You're right Lawrence
We have the three-layered drum, and I also did a few dozen roasts on a Ghibli with the standard stainless drum last year.
To our beloved admins: if this boarders on the non-commercial policy, please advise! I find the questions very interesting, but since Dan and I both have commercial interests I find it difficult to to balance.
lsjms wrote:Dan, I would assume if you do not have the power to scorch or tip then the roaster would be incapable of running a very aggressive profile. I am a huge fan of my ' barrel on flames' and wonder if your guys Ghibli can do a 9 min roast with control? 17 mins +- is quite a long way from acceptable. I assume you can reduce the time by dropping batch size, a lot of roasters seem to way over quote the capacity and then the temps are hard to control because of the massive thermal mass with barely any beans inside to reign the temps in.
The flame definitly has the power to scorch the beans beyond recognition, when it did that on the first few roasts it turned out we just got the settings wrong
. It's quite a capable burner and has to be set carefully.

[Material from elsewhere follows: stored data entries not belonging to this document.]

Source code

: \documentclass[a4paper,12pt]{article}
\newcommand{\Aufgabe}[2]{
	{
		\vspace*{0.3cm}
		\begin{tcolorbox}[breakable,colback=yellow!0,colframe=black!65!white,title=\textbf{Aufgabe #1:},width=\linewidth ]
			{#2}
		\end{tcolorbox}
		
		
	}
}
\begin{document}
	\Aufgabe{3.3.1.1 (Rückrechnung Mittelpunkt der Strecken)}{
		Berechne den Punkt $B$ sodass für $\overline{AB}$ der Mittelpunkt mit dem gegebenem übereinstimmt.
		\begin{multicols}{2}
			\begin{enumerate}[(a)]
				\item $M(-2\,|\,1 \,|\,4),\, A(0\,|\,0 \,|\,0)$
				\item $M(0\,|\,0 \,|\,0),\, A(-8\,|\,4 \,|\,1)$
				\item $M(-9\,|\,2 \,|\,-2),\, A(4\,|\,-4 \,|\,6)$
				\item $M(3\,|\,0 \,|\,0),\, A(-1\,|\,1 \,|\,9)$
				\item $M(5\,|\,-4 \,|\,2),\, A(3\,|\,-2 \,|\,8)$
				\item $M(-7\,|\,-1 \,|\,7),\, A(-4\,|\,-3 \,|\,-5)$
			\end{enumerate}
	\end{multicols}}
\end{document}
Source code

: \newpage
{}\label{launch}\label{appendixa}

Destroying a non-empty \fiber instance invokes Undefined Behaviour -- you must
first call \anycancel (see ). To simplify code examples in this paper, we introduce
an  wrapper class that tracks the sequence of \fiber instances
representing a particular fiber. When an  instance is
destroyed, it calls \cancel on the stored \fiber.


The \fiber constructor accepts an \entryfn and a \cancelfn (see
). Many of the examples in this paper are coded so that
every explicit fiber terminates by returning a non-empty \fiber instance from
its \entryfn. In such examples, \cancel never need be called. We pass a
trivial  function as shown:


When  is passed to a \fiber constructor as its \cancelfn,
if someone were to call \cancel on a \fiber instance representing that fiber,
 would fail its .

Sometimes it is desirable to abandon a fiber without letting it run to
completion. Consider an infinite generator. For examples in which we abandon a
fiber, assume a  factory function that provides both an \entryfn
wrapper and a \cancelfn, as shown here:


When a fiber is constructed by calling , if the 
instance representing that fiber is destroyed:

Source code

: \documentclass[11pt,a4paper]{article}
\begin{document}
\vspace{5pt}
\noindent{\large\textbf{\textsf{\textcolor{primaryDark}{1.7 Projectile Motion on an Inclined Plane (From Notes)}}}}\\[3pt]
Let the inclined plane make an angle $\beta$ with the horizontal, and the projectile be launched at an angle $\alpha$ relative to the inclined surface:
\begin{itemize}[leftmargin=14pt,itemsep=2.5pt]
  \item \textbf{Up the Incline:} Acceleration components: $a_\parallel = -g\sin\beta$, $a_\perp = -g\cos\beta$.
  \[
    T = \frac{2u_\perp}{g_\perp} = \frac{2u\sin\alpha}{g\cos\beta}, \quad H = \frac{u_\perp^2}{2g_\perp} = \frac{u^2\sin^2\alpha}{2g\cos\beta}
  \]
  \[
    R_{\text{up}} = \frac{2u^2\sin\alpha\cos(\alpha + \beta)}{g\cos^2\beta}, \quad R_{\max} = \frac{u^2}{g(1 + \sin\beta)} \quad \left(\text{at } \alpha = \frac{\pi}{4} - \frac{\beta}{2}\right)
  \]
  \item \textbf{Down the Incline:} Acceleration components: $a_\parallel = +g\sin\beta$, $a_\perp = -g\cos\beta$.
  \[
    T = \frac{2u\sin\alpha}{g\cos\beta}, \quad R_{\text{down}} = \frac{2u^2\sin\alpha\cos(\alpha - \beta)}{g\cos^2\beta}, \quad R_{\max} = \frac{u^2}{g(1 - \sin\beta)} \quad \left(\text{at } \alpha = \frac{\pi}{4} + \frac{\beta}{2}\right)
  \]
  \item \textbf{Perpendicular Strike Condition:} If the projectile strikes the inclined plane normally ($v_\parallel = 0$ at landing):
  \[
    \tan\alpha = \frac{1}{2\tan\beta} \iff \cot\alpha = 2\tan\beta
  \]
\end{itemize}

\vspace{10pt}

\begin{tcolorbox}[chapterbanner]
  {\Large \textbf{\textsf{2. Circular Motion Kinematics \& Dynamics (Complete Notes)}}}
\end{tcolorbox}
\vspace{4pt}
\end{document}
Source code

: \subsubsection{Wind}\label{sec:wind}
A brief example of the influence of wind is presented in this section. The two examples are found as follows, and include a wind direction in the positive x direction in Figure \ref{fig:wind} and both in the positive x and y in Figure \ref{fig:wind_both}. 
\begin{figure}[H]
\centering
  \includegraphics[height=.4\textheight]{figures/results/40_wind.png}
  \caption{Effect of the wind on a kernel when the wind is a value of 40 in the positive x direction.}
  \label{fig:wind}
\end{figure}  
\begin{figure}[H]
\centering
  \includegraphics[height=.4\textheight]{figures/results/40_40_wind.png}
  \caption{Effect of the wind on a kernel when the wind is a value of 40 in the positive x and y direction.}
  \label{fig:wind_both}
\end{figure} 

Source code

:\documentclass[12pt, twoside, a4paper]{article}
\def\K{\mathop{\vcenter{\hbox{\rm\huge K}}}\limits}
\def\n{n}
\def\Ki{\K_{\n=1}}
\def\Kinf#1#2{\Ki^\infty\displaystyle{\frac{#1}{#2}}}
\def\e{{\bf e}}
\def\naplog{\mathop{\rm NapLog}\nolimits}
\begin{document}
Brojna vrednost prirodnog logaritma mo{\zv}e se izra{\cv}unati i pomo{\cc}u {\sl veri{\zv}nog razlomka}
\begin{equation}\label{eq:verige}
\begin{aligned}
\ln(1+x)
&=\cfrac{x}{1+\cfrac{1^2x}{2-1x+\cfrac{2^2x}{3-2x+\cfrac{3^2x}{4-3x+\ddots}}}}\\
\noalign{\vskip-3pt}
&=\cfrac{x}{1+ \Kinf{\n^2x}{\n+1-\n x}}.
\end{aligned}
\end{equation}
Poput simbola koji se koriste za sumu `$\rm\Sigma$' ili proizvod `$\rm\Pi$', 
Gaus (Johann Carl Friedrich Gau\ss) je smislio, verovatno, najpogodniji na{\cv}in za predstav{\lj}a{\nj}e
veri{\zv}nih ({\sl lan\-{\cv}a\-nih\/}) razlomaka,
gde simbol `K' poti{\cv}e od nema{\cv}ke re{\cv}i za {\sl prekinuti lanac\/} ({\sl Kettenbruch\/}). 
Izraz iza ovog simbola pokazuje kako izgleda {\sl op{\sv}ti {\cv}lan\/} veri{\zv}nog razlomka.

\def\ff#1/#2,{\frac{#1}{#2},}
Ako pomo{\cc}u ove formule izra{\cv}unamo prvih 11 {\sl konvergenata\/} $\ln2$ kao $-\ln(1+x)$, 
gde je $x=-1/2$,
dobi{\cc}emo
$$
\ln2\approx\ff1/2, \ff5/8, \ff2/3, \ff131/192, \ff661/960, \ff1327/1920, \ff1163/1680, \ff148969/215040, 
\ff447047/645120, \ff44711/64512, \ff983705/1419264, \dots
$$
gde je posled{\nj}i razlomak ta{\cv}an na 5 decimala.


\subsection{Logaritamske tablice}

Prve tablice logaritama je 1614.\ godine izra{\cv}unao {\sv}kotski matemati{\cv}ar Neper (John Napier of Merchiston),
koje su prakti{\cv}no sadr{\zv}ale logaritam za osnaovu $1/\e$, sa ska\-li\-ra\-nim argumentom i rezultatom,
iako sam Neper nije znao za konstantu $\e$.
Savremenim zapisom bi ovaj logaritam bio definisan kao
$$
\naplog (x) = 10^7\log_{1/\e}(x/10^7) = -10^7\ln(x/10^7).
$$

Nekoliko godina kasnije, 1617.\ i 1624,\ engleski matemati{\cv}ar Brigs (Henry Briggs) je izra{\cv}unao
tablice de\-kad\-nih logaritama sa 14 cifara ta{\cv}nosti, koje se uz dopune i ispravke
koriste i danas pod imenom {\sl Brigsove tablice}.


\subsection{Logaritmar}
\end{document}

What the drum does is a very good job of applying the heat to the beans. During the roast, we have air temperatures within the drum of up to 270degC, yet a 12kg roast of my beloved Yirgacheffe takes ca. 22min. And no, the coffee is in no way baked
, explanation below. I am not sure anymore if it is a reasonable goal to achieve a 9-minute-roast on the ghibli at all. The only coffee I ever roasted this fast on my little Quest was a Kenyan Gatomboya imported by Trabocca that was brilliant. I would assume this translates to a ca. 15 minute roast on the ghibli?
Dan, correct me if I'm wrong please:
What you need to keep in mind when comparing overall roast times and what is often overlooked in the forums is the method of heat application. In normal cast-iron drum roasters ala Probat/Giesen/Toper, you have a certain ratio of convective vs. conductive vs. radiative heat transfer. As a general rule of thumb, the more convection is involved, the shorter the roast times can be, and the more coduction and/or radiation is involved, the longer the roast times have to be. Every manufacturer praises it's own ratio as the best
. I believe that coffee-tech tries to maximise the conductive heat transfer and minimise the convective while allowing enough airflow to remove excess heat/chaff/smoke. The 3-layered drum also enhances the radiative heat transfer, but I can only speculate on the effects of that.
Trying to force really short roasts on a roaster that minimizes convection will result in not so tasty coffee, and trying to do 25 minute roasts on a sivetz will certainly bake the coffee to something unrecognizable.
When coffee-tech first informed me about the chimney requirements for the ghibli I thought they must be nuts - 22cm diameter for my setup seemed a little gross, and what volumes of air would the ghibli produce to need such a big chimney? Turns out my thinking was a little flawed: The Ghibli has a very controlled, and I believe quite low airflow when compared to other roasters that needs quite a resistance-free chimney - hence the bigger chimney, especially if cooling and drum air share the same chimney. We have a 25cm diameter chimney now and are quite happy with the results.
Edit: granted, our Chimney is nearly 10m long. That adds to the required diameter as well I believe.
I do need to do a lot more roasts to get confident controlling the machine, though - even though the coffee generally tastes good I still feel a little like roasting in free flight mode every time I drop in a batch.
Of course, Toms' roastlogger helps a lot!